===== The records

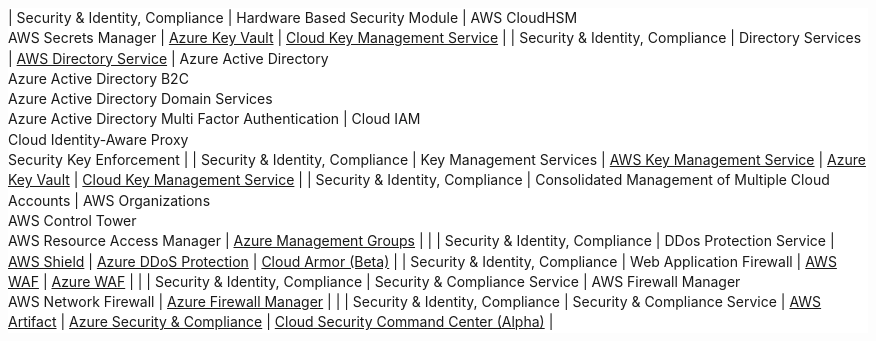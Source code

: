 | Security & Identity, Compliance            | Hardware Based Security Module                        | AWS CloudHSM<br>AWS Secrets Manager                                                                                                                                                                                                                                                                                              | [Azure Key Vault](https://azure.microsoft.com/services/key-vault/)                                                                                        | [Cloud Key Management Service](https://cloud.google.com/kms/)                                                                   |
| Security & Identity, Compliance            | Directory Services                                    | [AWS Directory Service](https://aws.amazon.com/directoryservice/)                                                                                                                                                                                                                                                                | Azure Active Directory<br>Azure Active Directory B2C<br>Azure Active Directory Domain Services<br>Azure Active Directory Multi Factor Authentication      | Cloud IAM<br>Cloud Identity-Aware Proxy<br>Security Key Enforcement                                                             |
| Security & Identity, Compliance            | Key Management Services                               | [AWS Key Management Service](https://comparecloud.in/)                                                                                                                                                                                                                                                                           | [Azure Key Vault](https://azure.microsoft.com/services/key-vault/)                                                                                        | [Cloud Key Management Service](https://cloud.google.com/kms/)                                                                   |
| Security & Identity, Compliance            | Consolidated Management of Multiple Cloud Accounts    | AWS Organizations<br>AWS Control Tower<br>AWS Resource Access Manager                                                                                                                                                                                                                                                            | [Azure Management Groups](https://docs.microsoft.com/azure/azure-resource-manager/management-groups-overview)                                             |                                                                                                                                 |
| Security & Identity, Compliance            | DDos Protection Service                               | [AWS Shield](https://aws.amazon.com/shield/)                                                                                                                                                                                                                                                                                     | [Azure DDoS Protection](https://azure.microsoft.com/services/ddos-protection/)                                                                            | [Cloud Armor (Beta)](https://cloud.google.com/armor/)                                                                           |
| Security & Identity, Compliance            | Web Application Firewall                              | [AWS WAF](https://aws.amazon.com/waf/)                                                                                                                                                                                                                                                                                           | [Azure WAF](https://comparecloud.in/)                                                                                                                     |                                                                                                                                 |
| Security & Identity, Compliance            | Security & Compliance Service                         | AWS Firewall Manager<br>AWS Network Firewall                                                                                                                                                                                                                                                                                     | [Azure Firewall Manager](https://azure.microsoft.com/services/firewall-manager/)                                                                          |                                                                                                                                 |
| Security & Identity, Compliance            | Security & Compliance Service                         | [AWS Artifact](https://aws.amazon.com/artifact/)                                                                                                                                                                                                                                                                                 | [Azure Security & Compliance](https://azure.microsoft.com/support/trust-center/)                                                                          | [Cloud Security Command Center (Alpha)](https://cloud.google.com/security-command-center/)                                      |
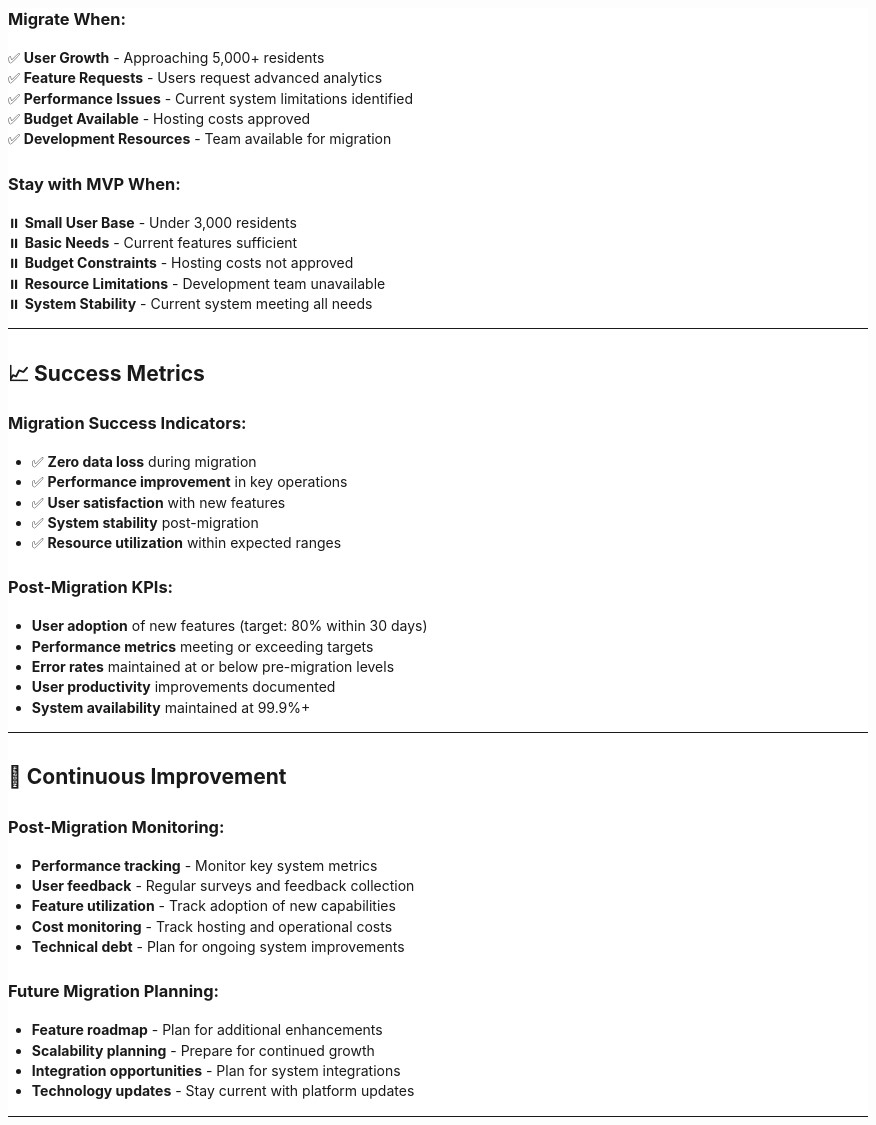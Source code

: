 ### **Migrate When:**
✅ **User Growth** - Approaching 5,000+ residents  
✅ **Feature Requests** - Users request advanced analytics  
✅ **Performance Issues** - Current system limitations identified  
✅ **Budget Available** - Hosting costs approved  
✅ **Development Resources** - Team available for migration  

### **Stay with MVP When:**
⏸️ **Small User Base** - Under 3,000 residents  
⏸️ **Basic Needs** - Current features sufficient  
⏸️ **Budget Constraints** - Hosting costs not approved  
⏸️ **Resource Limitations** - Development team unavailable  
⏸️ **System Stability** - Current system meeting all needs  

---

## 📈 **Success Metrics**

### **Migration Success Indicators:**
- ✅ **Zero data loss** during migration
- ✅ **Performance improvement** in key operations
- ✅ **User satisfaction** with new features
- ✅ **System stability** post-migration
- ✅ **Resource utilization** within expected ranges

### **Post-Migration KPIs:**
- **User adoption** of new features (target: 80% within 30 days)
- **Performance metrics** meeting or exceeding targets
- **Error rates** maintained at or below pre-migration levels
- **User productivity** improvements documented
- **System availability** maintained at 99.9%+

---

## 🔄 **Continuous Improvement**

### **Post-Migration Monitoring:**
- **Performance tracking** - Monitor key system metrics
- **User feedback** - Regular surveys and feedback collection
- **Feature utilization** - Track adoption of new capabilities
- **Cost monitoring** - Track hosting and operational costs
- **Technical debt** - Plan for ongoing system improvements

### **Future Migration Planning:**
- **Feature roadmap** - Plan for additional enhancements
- **Scalability planning** - Prepare for continued growth
- **Integration opportunities** - Plan for system integrations
- **Technology updates** - Stay current with platform updates

---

==========

** To do **
Each line in the records above with "meeting" must be returned.

** Response **
⏸️ **System Stability** - Current system meeting all needs  
- **Performance metrics** meeting or exceeding targets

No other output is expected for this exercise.